1.8 特征选择------ 随机稀疏模型 (Randomized sparse models)

基于L1的稀疏模型的局限在于，当面对一组互相关的特征时，它们只会选择其中一项特征。为了减轻该问题的影响,可以使用随机化技术，通过多次重新估计稀疏模型来扰乱设计矩阵，或通过多次下采样数据来统计一个给定的回归量被选中的次数。
RandomizedLasso 实现了使用这项策略的Lasso，RandomizedLogisticRegression 使用逻辑回归，适用于分类任务。要得到整个迭代过程的稳定分数，你可以使用 lasso_stability_path。
注意到对于非零特征的检测，要使随机稀疏模型比标准F统计量更有效，那么模型的参考标准需要是稀疏的，换句话说，非零特征应当只占一小部分。

import matplotlib.pyplot as plt
import numpy as np
from scipy import linalg

from sklearn.linear_model import (RandomizedLasso, lasso_stability_path,
                                  LassoLarsCV)
from sklearn.feature_selection import f_regression
from sklearn.preprocessing import StandardScaler
from sklearn.metrics import auc, precision_recall_curve
from sklearn.ensemble import ExtraTreesRegressor
from sklearn.utils.extmath import pinvh


def mutual_incoherence(X_relevant, X_irelevant):
    """Mutual incoherence, as defined by formula (26a) of [Wainwright2006].
    """
    projector = np.dot(np.dot(X_irelevant.T, X_relevant),
                       pinvh(np.dot(X_relevant.T, X_relevant)))
    return np.max(np.abs(projector).sum(axis=1))


for conditioning in (1, 1e-4):
    ###########################################################################
    # Simulate regression data with a correlated design
    n_features = 501
    n_relevant_features = 3
    noise_level = .2
    coef_min = .2
    # The Donoho-Tanner phase transition is around n_samples=25: below we
    # will completely fail to recover in the well-conditioned case
    n_samples = 25
    block_size = n_relevant_features

    rng = np.random.RandomState(42)

    # The coefficients of our model
    coef = np.zeros(n_features)
    coef[:n_relevant_features] = coef_min + rng.rand(n_relevant_features)

    # The correlation of our design: variables correlated by blocs of 3
    corr = np.zeros((n_features, n_features))
    for i in range(0, n_features, block_size):
        corr[i:i + block_size, i:i + block_size] = 1 - conditioning
    corr.flat[::n_features + 1] = 1
    corr = linalg.cholesky(corr)

    # Our design
    X = rng.normal(size=(n_samples, n_features))
    X = np.dot(X, corr)
    # Keep [Wainwright2006] (26c) constant
    X[:n_relevant_features] /= np.abs(
        linalg.svdvals(X[:n_relevant_features])).max()
    X = StandardScaler().fit_transform(X.copy())

    # The output variable
    y = np.dot(X, coef)
    y /= np.std(y)
    # We scale the added noise as a function of the average correlation
    # between the design and the output variable
    y += noise_level * rng.normal(size=n_samples)
    mi = mutual_incoherence(X[:, :n_relevant_features],
                            X[:, n_relevant_features:])

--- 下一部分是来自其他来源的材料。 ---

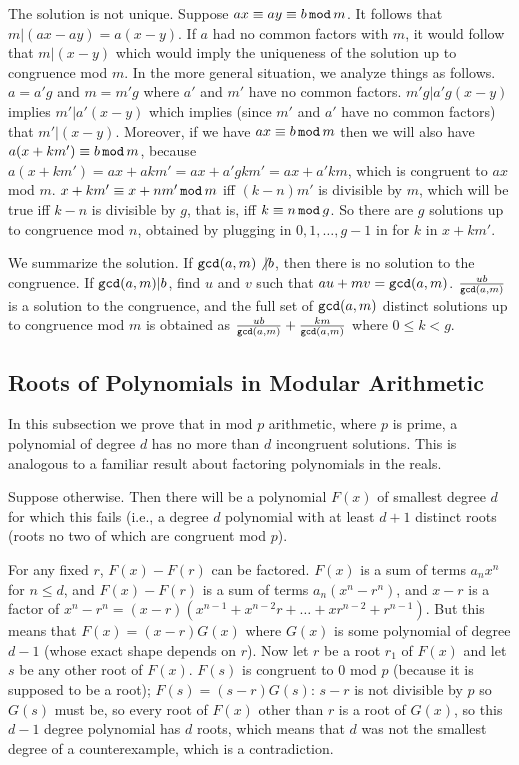 \documentclass[12pt]{article}
\begin{document}
The solution is not unique.  Suppose $ax\equiv ay \equiv b\,{\tt mod}\,m$.   It follows that $m|(ax-ay)=a(x-y)$.
If $a$ had no common factors with $m$, it would follow that $m|(x-y)$ which would imply the uniqueness of the solution
up to congruence mod $m$.  In the more general situation, we analyze things as follows.  $a=a'g$ and $m=m'g$
where $a'$ and $m'$ have no common factors.  $m'g | a'g(x-y)$ implies $m' | a'(x-y)$ which implies (since $m'$ and
$a'$ have no common factors) that $m' | (x-y)$.   Moreover, if we have $ax \equiv b\,{\tt mod}\,m$ then we will also
have $a(x+km')\equiv b\,{\tt mod}\,m$, because $a(x+km')=ax+akm'=ax+a'gkm'=ax+a'km$, which is congruent to
$ax$ mod $m$.   $x+km' \equiv x+nm'\,{\tt mod}\,m$ iff $(k-n)m'$ is divisible by $m$, which will be true iff
$k-n$ is divisible by $g$, that is, iff $k \equiv n \,{\tt mod}\,g$.   So there are $g$ solutions up to congruence
mod $n$, obtained by plugging in $0,1,\ldots,g-1$ in for $k$ in $x+km'$.

We summarize the solution.   If ${\tt gcd}(a,m)\not|b$, then there is no solution to the congruence.
If ${\tt gcd}(a,m)|b$, find $u$ and $v$ such that $au+mv={\tt gcd}(a,m)$.  $\frac{ub}{{\tt gcd}(a,m)}$ is a solution to the congruence, and the full set of ${\tt gcd}(a,m)$ distinct solutions up to congruence mod $m$ is obtained
as $\frac{ub}{{\tt gcd}(a,m)}+\frac{km}{{\tt gcd}(a,m)}$ where $0 \leq k<g$. 

\subsection{Roots of Polynomials in Modular Arithmetic}

In this subsection we prove that in mod $p$ arithmetic, where $p$ is prime, a polynomial of degree $d$ has
no more than $d$ incongruent solutions.   This is analogous to a familiar result about factoring polynomials in the reals.

Suppose otherwise.  Then there will be a polynomial $F(x)$ of smallest degree $d$ for which this fails (i.e., a degree $d$ polynomial with at least $d+1$ distinct roots (roots no two of which are congruent mod $p$).

For any fixed $r$, $F(x)-F(r)$ can be factored.  $F(x)$ is a sum of terms $a_nx^n$ for $n \leq d$,
and $F(x)-F(r)$ is a sum of terms $a_n(x^n-r^n)$, and $x-r$ is a factor of $x^n-r^n = (x-r)(x^{n-1}+x^{n-2}r+\ldots+xr^{n-2}+ r^{n-1})$.  But this means that $F(x)=(x-r)G(x)$ where $G(x)$
is some polynomial of degree $d-1$ (whose exact shape depends on $r$).  Now let $r$ be a root $r_1$ of $F(x)$ and let $s$ be any other root of $F(x)$.  $F(s)$ is congruent to 0 mod $p$ (because it is supposed to be a root);
$F(s) = (s-r)G(s)$:  $s-r$ is not divisible by $p$ so $G(s)$ must be, so every root of $F(x)$ other than $r$
is a root of $G(x)$, so this $d-1$ degree polynomial has $d$ roots, which means that $d$ was not the smallest degree of a counterexample, which is a contradiction.
\end{document}
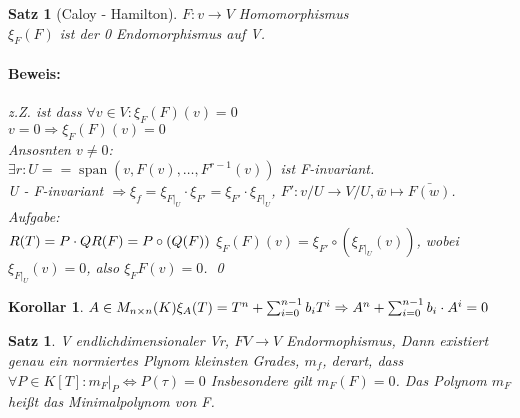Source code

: \documentclass{report}
\DeclareMathOperator{\Span}{span}
\theoremstyle{customrem}
\theoremstyle{customdef}
\newtheorem{korrolar}[definition]{Korollar}
\newtheorem{satz}[definition]{Satz}
\renewenvironment{proof}{\paragraph{Beweis: }}{\qed}
\theoremstyle{customenv}
\begin{document}
\begin{satz}[Caloy - Hamilton]
  \(F : v \to V\) Homomorphismus\\
  \(\xi_F(F)\) ist der 0 Endomorphismus auf V.
  \begin{proof}
    z.Z. ist dass \(\forall v \in V : \xi_F(F)(v) = 0\)\\
    \(v = 0 \Rightarrow \xi_F(F)(v) = 0\)\\
    Ansosnten \(v \neq 0\):\\
    \(\exists r : U =  = \Span(v, F(v), \dots, F^{r-1}(v))\) ist F-invariant.\\
    U - F-invariant \(\Rightarrow \xi_f = \xi_{F|_U} \cdot \xi_{F'} = \xi_{F'} \cdot \xi_{F|_U}\), \(F' : v/U \to V/U, \bar{w} \mapsto \bar{F(w)}\).\\
    Aufgabe:\\
    \(R(T) = P \cdot Q\\ %
    R(F) = P \circ (Q(F))\) %
    \(\xi_F(F)(v) = \xi_{F'} \circ (\xi_{F|_U}(v))\), wobei \(\xi_{F|_U}(v) = 0\), also \(\xi_F{F}(v) = 0\).
  \end{proof}
\end{satz}

\begin{korrolar}
  \(A \in M_{n \times n}(K)\\
  \xi_A(T) = T^n + \sum_{i=0}^{n-1}b_i T^i \Rightarrow A^n + \sum_{i=0}^{n-1} b_i \cdot A^i = 0\)
\end{korrolar}

\begin{satz}
  V endlichdimensionaler Vr, \(F V \to V\) Endormophismus, Dann existiert genau ein normiertes
  Plynom kleinsten Grades,  \(m_f\), derart, dass \(\forall P \in K[T] : m_F |_P \Leftrightarrow P(\tau) = 0\)
  Insbesondere gilt \(m_F(F) = 0\). Das  Polynom \(m_F\) hei\ss{}t das Minimalpolynom von F. 
\end{satz}

\end{document}
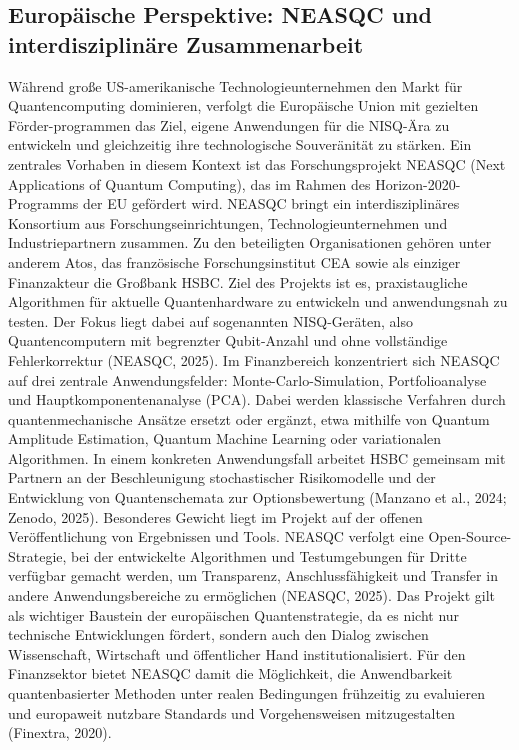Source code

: \subsection{Europäische Perspektive: NEASQC und interdisziplinäre Zusammenarbeit}
Während große US-amerikanische Technologieunternehmen den Markt für Quantencomputing dominieren, verfolgt die Europäische Union mit gezielten Förder-programmen das Ziel, eigene Anwendungen für die NISQ-Ära zu entwickeln und gleichzeitig ihre technologische Souveränität zu stärken. Ein zentrales Vorhaben in diesem Kontext ist das Forschungsprojekt NEASQC (Next Applications of Quantum Computing), das im Rahmen des Horizon-2020-Programms der EU gefördert wird.
NEASQC bringt ein interdisziplinäres Konsortium aus Forschungseinrichtungen, Technologieunternehmen und Industriepartnern zusammen. Zu den beteiligten Organisationen gehören unter anderem Atos, das französische Forschungsinstitut CEA sowie als einziger Finanzakteur die Großbank HSBC. Ziel des Projekts ist es, praxistaugliche Algorithmen für aktuelle Quantenhardware zu entwickeln und anwendungsnah zu testen. Der Fokus liegt dabei auf sogenannten NISQ-Geräten, also Quantencomputern mit begrenzter Qubit-Anzahl und ohne vollständige Fehlerkorrektur (NEASQC, 2025).
Im Finanzbereich konzentriert sich NEASQC auf drei zentrale Anwendungsfelder: Monte-Carlo-Simulation, Portfolioanalyse und Hauptkomponentenanalyse (PCA). Dabei werden klassische Verfahren durch quantenmechanische Ansätze ersetzt oder ergänzt, etwa mithilfe von Quantum Amplitude Estimation, Quantum Machine Learning oder variationalen Algorithmen. In einem konkreten Anwendungsfall arbeitet HSBC gemeinsam mit Partnern an der Beschleunigung stochastischer Risikomodelle und der Entwicklung von Quantenschemata zur Optionsbewertung (Manzano et al., 2024; Zenodo, 2025).
Besonderes Gewicht liegt im Projekt auf der offenen Veröffentlichung von Ergebnissen und Tools. NEASQC verfolgt eine Open-Source-Strategie, bei der entwickelte Algorithmen und Testumgebungen für Dritte verfügbar gemacht werden, um Transparenz, Anschlussfähigkeit und Transfer in andere Anwendungsbereiche zu ermöglichen (NEASQC, 2025).
Das Projekt gilt als wichtiger Baustein der europäischen Quantenstrategie, da es nicht nur technische Entwicklungen fördert, sondern auch den Dialog zwischen Wissenschaft, Wirtschaft und öffentlicher Hand institutionalisiert. Für den Finanzsektor bietet NEASQC damit die Möglichkeit, die Anwendbarkeit quantenbasierter Methoden unter realen Bedingungen frühzeitig zu evaluieren und europaweit nutzbare Standards und Vorgehensweisen mitzugestalten (Finextra, 2020).

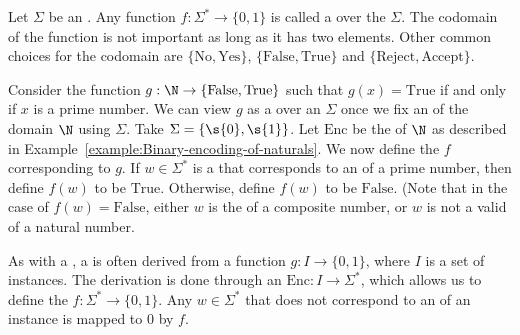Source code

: \begin{flex}
\begin{definition} \label{definition:Decision-problem}
Let $\Sigma$ be an . Any function $f: \Sigma^* \to \{0,1\}$ is called a  over the  $\Sigma$. 
The codomain of the function is not important as long as it has two elements. 
Other common choices for the codomain are $\{\text{No}, \text{Yes}\}$, $\{\text{False}, \text{True}\}$ and $\{ \text{Reject}, \text{Accept}\}$.
\end{definition}

\begin{example} \label{example:Primality-testing-as-a-decision-problem}
Consider the function $g:\N \to \{\text{False}, \text{True}\}$ such that $g(x) = \text{True}$ if and only if $x$ is a prime number.
We can view $g$ as a  over an  $\Sigma$ once we fix an  of the domain $\N$ using $\Sigma$. 
Take $\Sigma = \{\s{0},\s{1}\}$. 
Let $\text{Enc}$ be the  of $\N$ as described in Example~\ref{example:Binary-encoding-of-naturals}. 
We now define the  $f$ corresponding to $g$. 
If $w \in \Sigma^*$ is a  that corresponds to an  of a prime number, then define $f(w)$ to be $\text{True}$. Otherwise, define $f(w)$ to be $\text{False}$. (Note that in the case of $f(w) = \text{False}$, either $w$ is the  of a composite number, or $w$ is not a valid  of a natural number.
\end{example}
\end{flex}


\begin{note} \label{note:Decision-problem-as-mapping-instances-to-0-or-1s}
As with a , a  is often derived from a function $g: I \to \{0,1\}$, where $I$ is a set of instances. 
The derivation is done through an  $\text{Enc}: I \to \Sigma^*$, which allows us to define the  $f: \Sigma^* \to \{0,1\}$. Any  $w \in \Sigma^*$ that does not correspond to an  of an instance is mapped to $0$ by $f$.
\end{note}

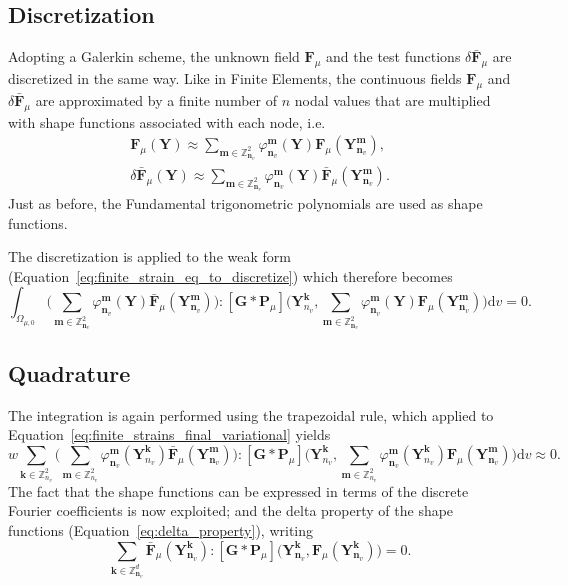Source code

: \subsection{Discretization}

Adopting a Galerkin scheme, the unknown field \(\bm{F}_\mu\) and the test functions \(\delta \bar{\bm{F}}_\mu\) are discretized in the same way.
Like in Finite Elements, the continuous fields \(\bm{F}_\mu\) and \(\delta \bar{\bm{F}}_\mu\) are approximated by a finite number of \(n\) nodal values that are multiplied with shape functions associated with each node, i.e.
\begin{gather}
\bm{F}_\mu(\bm Y)  \approx \sum_{\bm m\in\mathbb{Z}^2_{\bm n_v} } \varphi_{\bm n_v}^{\bm m}(\bm Y) \bm{F}_\mu (\bm Y^{\bm m}_{\bm n_v}), \\
\delta \bar{\bm{F}}_\mu(\bm Y) \approx \sum_{\bm m\in\mathbb{Z}^2_{\bm n_v} } \varphi_{\bm n_v}^{\bm m}(\bm Y) \bar{\bm{F}}_\mu (\bm Y^{\bm m}_{\bm n_v}).
\end{gather}
Just as before, the Fundamental trigonometric polynomials are used as shape functions.

The discretization is applied to the weak form (Equation~\eqref{eq:finite_strain_eq_to_discretize}) which therefore becomes
\begin{equation} \label{eq:finite_strains_final_variational}
\int_{\Omega_{\mu,0}} \Big(\sum_{\bm m\in\mathbb{Z}^2_{\bm n_v} } \varphi_{\bm n_v}^{\bm m}(\bm Y) \bar{\bm{F}}_\mu (\bm Y^{\bm m}_{\bm n_v})\Big):[\bm{G} * \bm{P}_\mu]\Big(\bm Y^{\bm k}_{n_v}, \sum_{\bm m\in\mathbb{Z}^2_{\bm n_v} } \varphi_{\bm n_v}^{\bm m}(\bm Y) \bm{F}_\mu (\bm Y^{\bm m}_{\bm n_v})\Big) \mathrm{d} v=0.
\end{equation}

\subsection{Quadrature}

The integration is again performed using the trapezoidal rule, which applied to Equation~\eqref{eq:finite_strains_final_variational} yields
\begin{equation}
w\sum_{\bm k\in\mathbb{Z}^2_{n_v}} \Big(\sum_{\bm m\in\mathbb{Z}^2_{n_v} } \varphi_{\bm n_v}^{\bm m}(\bm Y^{\bm k}_{n_v}) \bar{\bm{F}}_\mu (\bm Y^{\bm m}_{\bm n_v})\Big):[\bm{G} * \bm{P}_\mu]\Big(\bm Y^{\bm k}_{n_v},\sum_{\bm m\in\mathbb{Z}^2_{n_v} } \varphi_{\bm n_v}^{\bm m}(\bm Y^{\bm k}_{n_v}) \bm{F}_\mu (\bm Y^{\bm m}_{\bm n_v})\Big) \mathrm{d} v\approx 0.
\end{equation}
The fact that the shape functions can be expressed in terms of the discrete Fourier coefficients is now exploited; and the delta property of the shape functions (Equation~\eqref{eq:delta_property}), writing
\begin{equation} \label{eq:final_form_sum_finite_strain}
\sum_{\bm  k \in \mathbb{Z}_{\bm n_v}^{d}} \bar{\bm{F}}_\mu (\bm Y^{\bm k}_{\bm n_v}):[\bm G * \bm P_\mu]\Big(\bm Y_{\bm n_v}^{\bm k}, \bm{F}_\mu (\bm Y^{\bm k}_{\bm n_v})\Big)=0.
\end{equation}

    ###########################################################################
    # Plot stability selection path, using a high eps for early stopping
    # of the path, to save computation time
    alpha_grid, scores_path = lasso_stability_path(X, y, random_state=42,
                                                   eps=0.05)

    plt.figure()
    # We plot the path as a function of alpha/alpha_max to the power 1/3: the
    # power 1/3 scales the path less brutally than the log, and enables to
    # see the progression along the path
    hg = plt.plot(alpha_grid[1:] ** .333, scores_path[coef != 0].T[1:], 'r')
    hb = plt.plot(alpha_grid[1:] ** .333, scores_path[coef == 0].T[1:], 'k')
    ymin, ymax = plt.ylim()
    plt.xlabel(r'$(\alpha / \alpha_{max})^{1/3}$')
    plt.ylabel('Stability score: proportion of times selected')
    plt.title('Stability Scores Path - Mutual incoherence: %.1f' % mi)
    plt.axis('tight')
    plt.legend((hg[0], hb[0]), ('relevant features', 'irrelevant features'),
               loc='best')

    ###########################################################################
    # Plot the estimated stability scores for a given alpha

    # Use 6-fold cross-validation rather than the default 3-fold: it leads to
    # a better choice of alpha:
    # Stop the user warnings outputs- they are not necessary for the example
    # as it is specifically set up to be challenging.
    with warnings.catch_warnings():
        warnings.simplefilter('ignore', UserWarning)
        lars_cv = LassoLarsCV(cv=6).fit(X, y)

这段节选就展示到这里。